The Starling Project - Part 19

Here I have glued and cramped in another mast support, cut to fit between the deck king plank and the keel. There is an identical support on the forward side of the bulkhead (right in the photo).

Two battens port and starboard to support joins in the plywood side panels in the stern quarters have been glued in.

Wooden reinforcing blocks have been glued port and starboard to screw the mast rigging chain plates to. This pair of reinforcing blocks are the originals that I have salvaged from the old hull plywood. 

The green tape is used to mask off the tops of the deck frames where the glue will need to adhere to when the deck plywood is put on.

Today I undercoated the whole interior of the hull. This is something that had not been done in the original build of the boat and contributed to the rotting of the plywood with the ingress of fresh water. I am pleased with the way the work is going to date. The next job is to glue and screw in four wooden cockpit reinforcing / foot grip slats.


Ben said...

Alden, I follow your progress with a lot of interest. The last picture gives a nice overview of the ship before the deck is put on. It leaves me with a question. Why are there round holes in the vertical compartment pieces. If you tip over and water runs into the cockpit, it can spread into the so difficult to reach fore and aft compartments. Although I can imagine that you want some ventilation to get eventual condensation out?!

Bursledon Blogger said...

You'll be sailing soon,

I guess we have the RS Tera as an equivalent over here, but roto moulded poly prop

Alden Smith said...

Ben - good question. The two big holes you can see in the front and back of the yet unpainted cockpit area will have plastic inspection ports installed. The lids of these ports can be removed when the boat is stored to let fresh air circulate through the individual buoyancy chambers.

In the front part of the boat directly in front of the cockpit a waterproof bulkhead already exists. In the stern area I will be covering over a couple of ventilation ports which will make the stern area behind the cockpit another watertight bulkhead. I will install two more inspection ports on the inside panels of the cockpit sides to provide ventilation for these two new waterproof chambers. When this is completed the yacht will have 4 watertight chambers.
You are correct regarding condensation - its fresh water which is a catalyst for rot in a wooden yacht.

Alden Smith said...

BB - yes the RS Tera does look like an equivalent boat.
In NZ our introductory class is either the NZ P Class or the International Optimist class single handed dinghies. The Starling is the next step up from either of these two yachts.
I guess in the UK the RS Tera would be a step up from the Optimist or its equivalent for single handers or the Cadet class for those wanting experience in a small crewed sailing dinghy.

Kate said...

Wow, looking better and better! I had the same question as Ben, thanks for answering. Ben, I owe you a letter. Or Renee, anyway. Silke has arrived.

Alden Smith said...

Kate thank you for your comment and encouragement.

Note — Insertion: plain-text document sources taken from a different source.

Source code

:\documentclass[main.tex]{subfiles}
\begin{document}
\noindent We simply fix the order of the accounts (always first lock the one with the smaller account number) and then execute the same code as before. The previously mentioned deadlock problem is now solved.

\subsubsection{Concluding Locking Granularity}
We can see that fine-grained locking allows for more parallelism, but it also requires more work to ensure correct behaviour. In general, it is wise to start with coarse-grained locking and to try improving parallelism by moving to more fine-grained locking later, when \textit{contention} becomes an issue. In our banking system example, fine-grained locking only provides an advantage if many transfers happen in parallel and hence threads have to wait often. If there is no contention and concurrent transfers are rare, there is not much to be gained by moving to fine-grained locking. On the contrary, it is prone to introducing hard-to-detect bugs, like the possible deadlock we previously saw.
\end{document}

The question of watertight compartments is an interesting one.
A sailor / writer called Roger Taylor who spent time in NZ in the 1970s and who now sails a small junk rigged fiberglass yacht called 'Ming Ming' in the UK has two watertight bulkheads at the bow and stern areas of his little boat. He packs these areas with closed cell foam so that even if holed the internal foam will keep the yacht afloat. He writes that he likes the secure feeling of a boat that is virtually unsinkable - a sentiment that would have been useful to the designers and builders of the Titanic.